■ **Aim of the task**
Within the lines below, find those that hold the string "based" and copy each one.

■ **Stored dataset items**
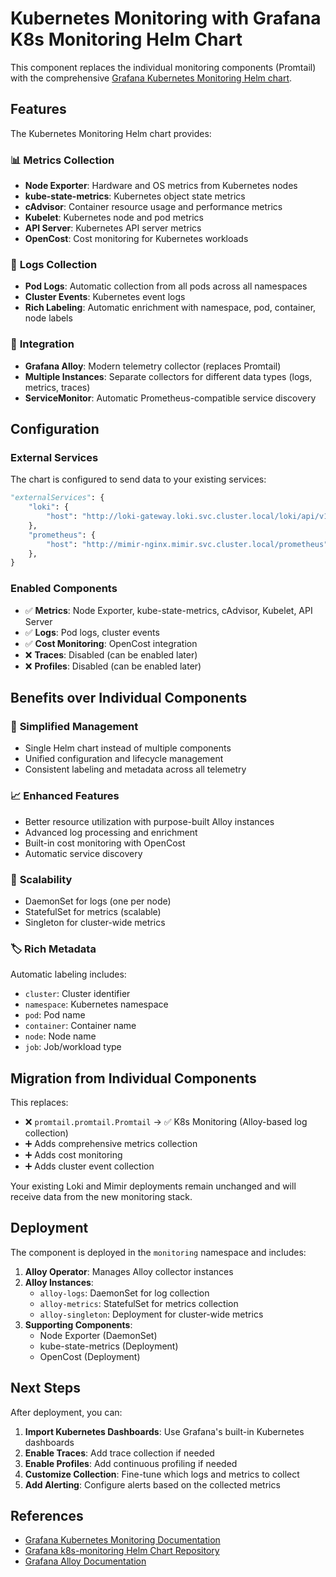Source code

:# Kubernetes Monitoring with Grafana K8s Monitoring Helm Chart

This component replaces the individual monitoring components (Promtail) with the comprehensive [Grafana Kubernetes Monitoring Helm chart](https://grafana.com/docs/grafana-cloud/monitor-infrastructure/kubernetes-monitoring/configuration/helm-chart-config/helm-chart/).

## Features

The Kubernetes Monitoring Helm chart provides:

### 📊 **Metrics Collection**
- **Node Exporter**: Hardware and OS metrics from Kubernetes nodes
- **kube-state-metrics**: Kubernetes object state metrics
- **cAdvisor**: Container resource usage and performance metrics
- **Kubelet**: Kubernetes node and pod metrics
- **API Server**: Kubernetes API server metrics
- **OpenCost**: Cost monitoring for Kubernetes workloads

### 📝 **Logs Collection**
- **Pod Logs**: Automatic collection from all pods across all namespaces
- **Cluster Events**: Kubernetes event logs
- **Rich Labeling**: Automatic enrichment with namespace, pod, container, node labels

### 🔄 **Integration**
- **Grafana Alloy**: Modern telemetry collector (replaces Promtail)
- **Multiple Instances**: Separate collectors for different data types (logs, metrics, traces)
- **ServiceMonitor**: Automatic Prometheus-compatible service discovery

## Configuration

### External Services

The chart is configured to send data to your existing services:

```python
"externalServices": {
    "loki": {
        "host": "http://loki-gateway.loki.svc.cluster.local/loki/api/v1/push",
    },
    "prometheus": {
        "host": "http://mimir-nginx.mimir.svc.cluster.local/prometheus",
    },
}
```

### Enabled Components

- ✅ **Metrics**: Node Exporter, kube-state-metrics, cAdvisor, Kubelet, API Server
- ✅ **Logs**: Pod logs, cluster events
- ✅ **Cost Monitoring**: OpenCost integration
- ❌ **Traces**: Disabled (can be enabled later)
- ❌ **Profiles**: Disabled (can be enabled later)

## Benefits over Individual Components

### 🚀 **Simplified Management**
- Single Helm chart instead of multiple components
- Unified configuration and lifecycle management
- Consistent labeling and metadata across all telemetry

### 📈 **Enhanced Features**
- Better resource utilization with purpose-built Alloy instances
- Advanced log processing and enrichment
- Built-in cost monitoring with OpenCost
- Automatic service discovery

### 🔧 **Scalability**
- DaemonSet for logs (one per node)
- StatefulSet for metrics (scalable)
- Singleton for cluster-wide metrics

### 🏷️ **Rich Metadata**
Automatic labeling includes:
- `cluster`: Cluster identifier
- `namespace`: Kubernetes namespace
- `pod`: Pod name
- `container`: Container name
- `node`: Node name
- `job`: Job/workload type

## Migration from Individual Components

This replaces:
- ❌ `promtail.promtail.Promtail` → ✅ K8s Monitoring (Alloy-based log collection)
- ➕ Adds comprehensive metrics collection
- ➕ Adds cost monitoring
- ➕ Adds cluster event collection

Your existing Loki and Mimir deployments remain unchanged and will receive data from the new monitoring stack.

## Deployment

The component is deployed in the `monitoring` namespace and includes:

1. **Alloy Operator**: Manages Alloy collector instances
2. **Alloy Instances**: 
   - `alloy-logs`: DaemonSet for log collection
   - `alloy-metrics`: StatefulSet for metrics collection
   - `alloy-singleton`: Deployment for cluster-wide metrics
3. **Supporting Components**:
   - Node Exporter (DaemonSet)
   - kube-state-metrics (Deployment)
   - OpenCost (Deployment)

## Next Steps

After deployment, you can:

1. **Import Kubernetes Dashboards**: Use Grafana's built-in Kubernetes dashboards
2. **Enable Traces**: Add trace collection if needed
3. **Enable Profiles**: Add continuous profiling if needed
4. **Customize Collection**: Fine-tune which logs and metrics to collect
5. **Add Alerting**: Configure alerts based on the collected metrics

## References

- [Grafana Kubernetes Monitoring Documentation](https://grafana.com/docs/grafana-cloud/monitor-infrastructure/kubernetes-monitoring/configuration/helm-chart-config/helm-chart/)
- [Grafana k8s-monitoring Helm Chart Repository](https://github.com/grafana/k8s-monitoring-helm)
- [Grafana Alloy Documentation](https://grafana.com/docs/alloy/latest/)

■ **Written solution**
- ❌ `promtail.promtail.Promtail` → ✅ K8s Monitoring (Alloy-based log collection)
5. **Add Alerting**: Configure alerts based on the collected metrics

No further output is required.